Data for this exercise ::
━━━

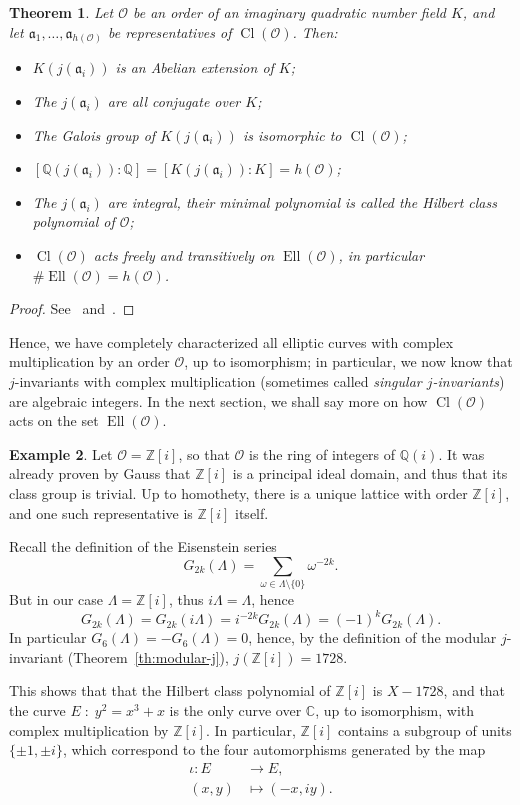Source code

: \documentclass[10pt]{article}
\theoremstyle{plain}
\newtheorem{theorem}{Theorem}
\theoremstyle{definition}
\newtheorem{example}[theorem]{Example}
\DeclareMathOperator{\Cl}{Cl}
\DeclareMathOperator{\Ell}{Ell}
\def\O{\ensuremath{\mathcal{O}}}
\def\a{\ensuremath{\mathfrak{a}}}
\begin{document}
\begin{prposition}
\begin{theorem}
  \label{th:compl-mult}
  Let $\O$ be an order of an imaginary quadratic
  number field $K$, and let
  $\a_1,\dots,\a_{h(\O)}$ be representatives of $\Cl(\O)$. %
  Then:
  \begin{itemize}
  \item $K(j(\a_i))$ is an Abelian extension of $K$;
  \item The $j(\a_i)$ are all conjugate over $K$;
  \item The Galois group of $K(j(\a_i))$ is isomorphic to $\Cl(\O)$;
  \item $[ℚ(j(\a_i)):ℚ] = [K(j(\a_i)):K] = h(\O)$;
  \item The $j(\a_i)$ are integral, their minimal polynomial is called
    the \emph{Hilbert class polynomial} of $\O$;
  \item $\Cl(\O)$ acts freely and transitively on $\Ell(\O)$, in
    particular $\#\Ell(\O) = h(\O)$.
  \end{itemize}
\end{theorem}
\begin{proof}
  See~\cite[Ch.~II]{silverman:advanced} and~\cite[Ch.~10]{lang1987elliptic}.
\end{proof}

Hence, we have completely characterized all elliptic curves with
complex multiplication by an order $\O$, up to isomorphism; in
particular, we now know that $j$-invariants with complex
multiplication (sometimes called \emph{singular $j$-invariants}) are
algebraic integers. %
In the next section, we shall say more on how $\Cl(\O)$ acts on the set
$\Ell(\O)$.

\begin{example}
  Let $\O=ℤ[i]$, so that $\O$ is the ring of integers of $ℚ(i)$. %
  It was already proven by Gauss that $ℤ[i]$ is a principal ideal
  domain, and thus that its class group is trivial. %
  Up to homothety, there is a unique lattice with order $ℤ[i]$, and
  one such representative is $ℤ[i]$ itself.

  Recall the definition of the Eisenstein series
  \[G_{2k}(Λ) = \sum_{ω∈Λ\setminus\{0\}} ω^{-2k}.\]
  But in our case $Λ=ℤ[i]$, thus $iΛ=Λ$, hence
  \[G_{2k}(Λ) = G_{2k}(iΛ) = i^{-2k}G_{2k}(Λ) = (-1)^kG_{2k}(Λ).\] In
  particular $G_6(Λ) = - G_6(Λ) = 0$, hence, by the definition of the
  modular $j$-invariant (Theorem~\ref{th:modular-j}),
  $j(ℤ[i]) = 1728$.

  This shows that that the Hilbert class polynomial of $ℤ[i]$ is
  $X-1728$, and that the curve $E\;:\;y^2=x^3+x$ is the only curve
  over $ℂ$, up to isomorphism, with complex multiplication by
  $ℤ[i]$. %
  In particular, $ℤ[i]$ contains a subgroup of units $\{±1,±i\}$,
  which correspond to the four automorphisms generated by the map
  \begin{align*}
    ι : E &→ E,\\
    (x,y) &↦ (-x,iy).
  \end{align*}
\end{example}



\end{prposition}
\end{document}
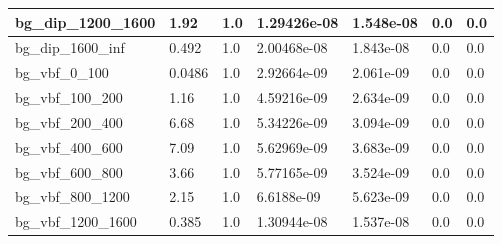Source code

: \documentclass[a4paper, 10pt]{article}
\begin{document}
\begin{table}[H]
\begin{center}
\begin{tabular}{|m{23.0mm}|m{23.0mm}|m{18.0mm}|m{19.0mm}|m{19.0mm}|m{19.0mm}|m{19.0mm}|}
      \hline
      {\cellcolor{white}         bg\_dip\_1200\_1600}& {\cellcolor{white}         1.92}& {\cellcolor{white}         1.0}& {\cellcolor{white}         1.29426e-08}& {\cellcolor{white}         1.548e-08}& {\cellcolor{green}         0.0}& {\cellcolor{green}         0.0}\\
      \hline
      {\cellcolor{white}         bg\_dip\_1600\_inf}& {\cellcolor{white}         0.492}& {\cellcolor{white}         1.0}& {\cellcolor{white}         2.00468e-08}& {\cellcolor{white}         1.843e-08}& {\cellcolor{green}         0.0}& {\cellcolor{green}         0.0}\\
      \hline
      {\cellcolor{white}         bg\_vbf\_0\_100}& {\cellcolor{white}         0.0486}& {\cellcolor{white}         1.0}& {\cellcolor{white}         2.92664e-09}& {\cellcolor{white}         2.061e-09}& {\cellcolor{green}         0.0}& {\cellcolor{green}         0.0}\\
      \hline
      {\cellcolor{white}         bg\_vbf\_100\_200}& {\cellcolor{white}         1.16}& {\cellcolor{white}         1.0}& {\cellcolor{white}         4.59216e-09}& {\cellcolor{white}         2.634e-09}& {\cellcolor{green}         0.0}& {\cellcolor{green}         0.0}\\
      \hline
      {\cellcolor{white}         bg\_vbf\_200\_400}& {\cellcolor{white}         6.68}& {\cellcolor{white}         1.0}& {\cellcolor{white}         5.34226e-09}& {\cellcolor{white}         3.094e-09}& {\cellcolor{green}         0.0}& {\cellcolor{green}         0.0}\\
      \hline
      {\cellcolor{white}         bg\_vbf\_400\_600}& {\cellcolor{white}         7.09}& {\cellcolor{white}         1.0}& {\cellcolor{white}         5.62969e-09}& {\cellcolor{white}         3.683e-09}& {\cellcolor{green}         0.0}& {\cellcolor{green}         0.0}\\
      \hline
      {\cellcolor{white}         bg\_vbf\_600\_800}& {\cellcolor{white}         3.66}& {\cellcolor{white}         1.0}& {\cellcolor{white}         5.77165e-09}& {\cellcolor{white}         3.524e-09}& {\cellcolor{green}         0.0}& {\cellcolor{green}         0.0}\\
      \hline
      {\cellcolor{white}         bg\_vbf\_800\_1200}& {\cellcolor{white}         2.15}& {\cellcolor{white}         1.0}& {\cellcolor{white}         6.6188e-09}& {\cellcolor{white}         5.623e-09}& {\cellcolor{green}         0.0}& {\cellcolor{green}         0.0}\\
      \hline
      {\cellcolor{white}         bg\_vbf\_1200\_1600}& {\cellcolor{white}         0.385}& {\cellcolor{white}         1.0}& {\cellcolor{white}         1.30944e-08}& {\cellcolor{white}         1.537e-08}& {\cellcolor{green}         0.0}& {\cellcolor{green}         0.0}\\

\end{tabular}
\end{center}
\end{table}
\end{document}
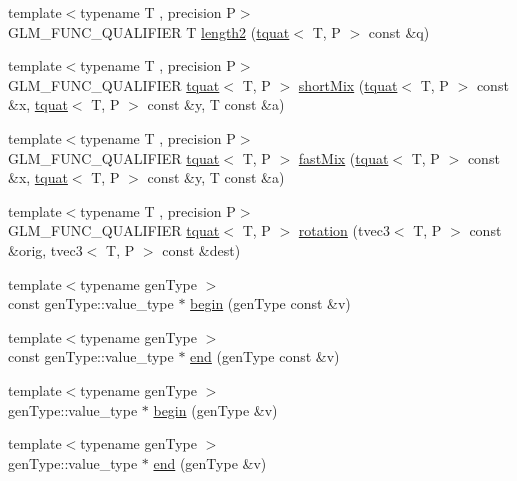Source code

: \begin{DoxyCompactItemize}
\item 
{\footnotesize template$<$typename T , precision P$>$ }\\G\+L\+M\+\_\+\+F\+U\+N\+C\+\_\+\+Q\+U\+A\+L\+I\+F\+I\+E\+R T \hyperlink{group__gtx__quaternion_ga02b45352c7ac345cabc9e877314acda6}{length2} (\hyperlink{structglm_1_1tquat}{tquat}$<$ T, P $>$ const \&q)
\item 
{\footnotesize template$<$typename T , precision P$>$ }\\G\+L\+M\+\_\+\+F\+U\+N\+C\+\_\+\+Q\+U\+A\+L\+I\+F\+I\+E\+R \hyperlink{structglm_1_1tquat}{tquat}$<$ T, P $>$ \hyperlink{group__gtx__quaternion_ga3534443de2a1a806f386976546cddc81}{short\+Mix} (\hyperlink{structglm_1_1tquat}{tquat}$<$ T, P $>$ const \&x, \hyperlink{structglm_1_1tquat}{tquat}$<$ T, P $>$ const \&y, T const \&a)
\item 
{\footnotesize template$<$typename T , precision P$>$ }\\G\+L\+M\+\_\+\+F\+U\+N\+C\+\_\+\+Q\+U\+A\+L\+I\+F\+I\+E\+R \hyperlink{structglm_1_1tquat}{tquat}$<$ T, P $>$ \hyperlink{group__gtx__quaternion_gac11bf550f17d1da14423595a27575084}{fast\+Mix} (\hyperlink{structglm_1_1tquat}{tquat}$<$ T, P $>$ const \&x, \hyperlink{structglm_1_1tquat}{tquat}$<$ T, P $>$ const \&y, T const \&a)
\item 
{\footnotesize template$<$typename T , precision P$>$ }\\G\+L\+M\+\_\+\+F\+U\+N\+C\+\_\+\+Q\+U\+A\+L\+I\+F\+I\+E\+R \hyperlink{structglm_1_1tquat}{tquat}$<$ T, P $>$ \hyperlink{group__gtx__quaternion_gac4856d356c5c97cec74e9b672ea89240}{rotation} (tvec3$<$ T, P $>$ const \&orig, tvec3$<$ T, P $>$ const \&dest)
\item 
{\footnotesize template$<$typename gen\+Type $>$ }\\const gen\+Type\+::value\+\_\+type $\ast$ \hyperlink{group__gtx__range_ga774c16a37371658a2a1540faf9122839}{begin} (gen\+Type const \&v)
\item 
{\footnotesize template$<$typename gen\+Type $>$ }\\const gen\+Type\+::value\+\_\+type $\ast$ \hyperlink{group__gtx__range_ga97ffec4ea7e07302f11befff9cb37acd}{end} (gen\+Type const \&v)
\item 
{\footnotesize template$<$typename gen\+Type $>$ }\\gen\+Type\+::value\+\_\+type $\ast$ \hyperlink{group__gtx__range_gacc3851df89b9238430e39525c3518ced}{begin} (gen\+Type \&v)
\item 
{\footnotesize template$<$typename gen\+Type $>$ }\\gen\+Type\+::value\+\_\+type $\ast$ \hyperlink{group__gtx__range_ga0c303e8c522b139252646a93d5e490d4}{end} (gen\+Type \&v)

\end{DoxyCompactItemize}
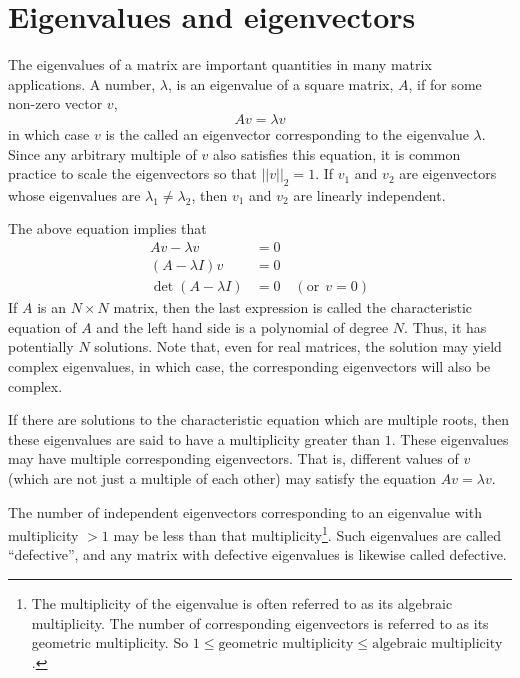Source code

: 
\section{Eigenvalues and eigenvectors}
\label{Eigenvalues}

The eigenvalues of a matrix are important quantities in many matrix applications.
A number, $\lambda$, is an eigenvalue of a square matrix, $A$, if for some
non-zero vector $v$,
\begin{equation*}
A v = \lambda v
\end{equation*}
in which case $v$ is the called an eigenvector corresponding to the eigenvalue $\lambda$.
Since any arbitrary multiple of $v$ also satisfies this equation, it is common practice
to scale the eigenvectors so that $||v||_2 = 1$.
If $v_1$ and $v_2$ are eigenvectors whose eigenvalues are 
$\lambda_1 \neq \lambda_2$, then $v_1$ and $v_2$ are linearly independent.

The above equation implies that 
\begin{align*}
A v - \lambda v &= 0 \\
(A - \lambda I) v &= 0 \\
\det(A-\lambda I) &= 0 \quad (\text{or} ~~ v = 0)
\end{align*}
If $A$ is an $N \times N$ matrix, then the last expression is called the characteristic
equation of $A$ and the left hand side is a polynomial of degree $N$.
Thus, it has potentially $N$ solutions.  
Note that, even for real matrices, the solution may yield complex eigenvalues, in which
case, the corresponding eigenvectors will also be complex.

If there are solutions to the characteristic equation which are multiple roots, then these
eigenvalues are said to have a multiplicity greater than $1$.  These eigenvalues 
may have multiple corresponding eigenvectors.  That is, different values of $v$ 
(which are not just a multiple of each other) may satisfy the equation $A v = \lambda v$.

The number of independent eigenvectors
corresponding to an eigenvalue with multiplicity $> 1$ may be less than that multiplicity\footnote{
The multiplicity of the eigenvalue is often referred to as its algebraic multiplicity.
The number of corresponding eigenvectors is referred to as its geometric multiplicity.
So $1 \leq \text{geometric multiplicity} \leq \text{algebraic multiplicity}$.}.  Such eigenvalues
are called ``defective'', and any matrix with defective eigenvalues is likewise
called defective.

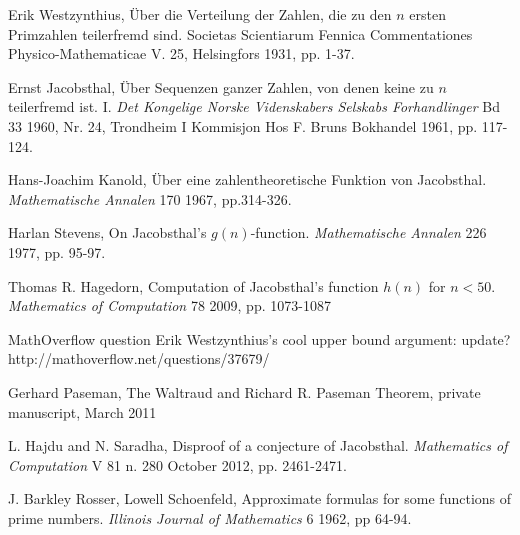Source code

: \documentclass[12pt,leqno]{article}
\begin{document}
\begin{thebibliography}{9}

  Erik Westzynthius,
  \"{U}ber die Verteilung der Zahlen, die zu den $n$ ersten Primzahlen teilerfremd sind.  
  Societas Scientiarum Fennica Commentationes Physico-Mathematicae V. 25, 
  Helsingfors 1931, 
  pp. 1-37.

  Ernst Jacobsthal,
  \"{U}ber Sequenzen ganzer Zahlen, von denen keine zu $n$ teilerfremd ist. I.
  \textit{Det Kongelige Norske Videnskabers Selskabs Forhandlinger} Bd 33 1960, Nr. 24,
  Trondheim I Kommisjon Hos F. Bruns Bokhandel 1961, 
  pp. 117-124.

  Hans-Joachim Kanold, 
  \"{U}ber eine zahlentheoretische Funktion von Jacobsthal.
  \textit{Mathematische Annalen} 170 1967,
  pp.314-326.

  Harlan Stevens, 
  On Jacobsthal's $g(n)$-function.
  \textit{Mathematische Annalen} 226 1977,
  pp. 95-97.

  Thomas R. Hagedorn,
  Computation of Jacobsthal's function $h(n)$ for $n \lt 50$.
  \textit{Mathematics of Computation} 78 2009,
  pp. 1073-1087 

  MathOverflow question 
  Erik Westzynthius's cool upper bound argument: update?
  http://mathoverflow.net/questions/37679/

  Gerhard Paseman, 
  The Waltraud and Richard R. Paseman Theorem, 
  private manuscript, March 2011

  L. Hajdu and N. Saradha, 
  Disproof of a conjecture of Jacobsthal.
  \textit{Mathematics of Computation} V 81 n. 280 October 2012,
  pp. 2461-2471.

  J. Barkley Rosser, Lowell Schoenfeld,
  Approximate formulas for some functions of prime numbers.
  \textit{Illinois Journal of Mathematics} 6 1962, 
  pp 64-94.

\end{thebibliography}
\end{document}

━━━

Copy all lines above where "align" is present.

Solution ::
  \begin{align*}
  \end{align*}
\begin{align*}
\end{align*}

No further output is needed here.